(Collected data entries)
◆ ◆ ◆

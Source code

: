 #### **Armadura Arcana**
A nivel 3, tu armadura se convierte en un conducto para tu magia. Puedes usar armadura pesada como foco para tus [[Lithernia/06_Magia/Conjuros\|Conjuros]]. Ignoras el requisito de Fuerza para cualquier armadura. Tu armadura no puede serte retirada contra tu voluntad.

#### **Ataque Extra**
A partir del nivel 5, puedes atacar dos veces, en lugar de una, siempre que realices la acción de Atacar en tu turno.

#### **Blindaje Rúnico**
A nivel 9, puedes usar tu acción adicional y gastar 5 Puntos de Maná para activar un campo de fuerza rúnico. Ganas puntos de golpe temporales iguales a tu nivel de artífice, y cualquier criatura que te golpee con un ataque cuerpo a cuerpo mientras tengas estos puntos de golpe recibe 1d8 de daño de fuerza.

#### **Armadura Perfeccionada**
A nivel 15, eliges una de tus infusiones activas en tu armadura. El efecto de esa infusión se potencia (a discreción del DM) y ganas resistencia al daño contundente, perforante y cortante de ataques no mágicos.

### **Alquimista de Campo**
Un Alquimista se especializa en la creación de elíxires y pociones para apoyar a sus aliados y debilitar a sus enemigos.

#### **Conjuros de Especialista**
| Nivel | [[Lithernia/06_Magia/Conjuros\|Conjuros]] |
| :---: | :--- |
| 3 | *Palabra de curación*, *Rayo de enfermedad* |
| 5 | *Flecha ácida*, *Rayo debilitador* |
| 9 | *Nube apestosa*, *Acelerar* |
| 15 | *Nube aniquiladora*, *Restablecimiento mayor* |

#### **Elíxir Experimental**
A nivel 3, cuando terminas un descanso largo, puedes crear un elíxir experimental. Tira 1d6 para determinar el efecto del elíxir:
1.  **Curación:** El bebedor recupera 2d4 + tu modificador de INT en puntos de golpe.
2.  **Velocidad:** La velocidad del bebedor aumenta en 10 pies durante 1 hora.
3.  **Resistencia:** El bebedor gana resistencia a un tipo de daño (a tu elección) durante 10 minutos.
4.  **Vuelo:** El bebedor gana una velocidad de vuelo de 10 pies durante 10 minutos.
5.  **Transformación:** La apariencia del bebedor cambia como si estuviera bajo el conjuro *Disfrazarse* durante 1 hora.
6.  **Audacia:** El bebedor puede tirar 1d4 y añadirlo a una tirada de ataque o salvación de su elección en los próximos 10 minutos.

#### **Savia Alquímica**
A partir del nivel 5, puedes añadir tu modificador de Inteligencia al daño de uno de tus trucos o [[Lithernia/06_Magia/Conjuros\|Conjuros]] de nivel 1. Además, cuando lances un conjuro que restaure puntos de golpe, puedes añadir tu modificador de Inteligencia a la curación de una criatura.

◆ ◆ ◆

Required action: Give only the lines from the one holding "#### **Elíxir Experimental**" through the one holding "#### **Savia Alquímica**", each restated exactly as it appears above.

Answer to this problem:
#### **Elíxir Experimental**
A nivel 3, cuando terminas un descanso largo, puedes crear un elíxir experimental. Tira 1d6 para determinar el efecto del elíxir:
1.  **Curación:** El bebedor recupera 2d4 + tu modificador de INT en puntos de golpe.
2.  **Velocidad:** La velocidad del bebedor aumenta en 10 pies durante 1 hora.
3.  **Resistencia:** El bebedor gana resistencia a un tipo de daño (a tu elección) durante 10 minutos.
4.  **Vuelo:** El bebedor gana una velocidad de vuelo de 10 pies durante 10 minutos.
5.  **Transformación:** La apariencia del bebedor cambia como si estuviera bajo el conjuro *Disfrazarse* durante 1 hora.
6.  **Audacia:** El bebedor puede tirar 1d4 y añadirlo a una tirada de ataque o salvación de su elección en los próximos 10 minutos.

#### **Savia Alquímica**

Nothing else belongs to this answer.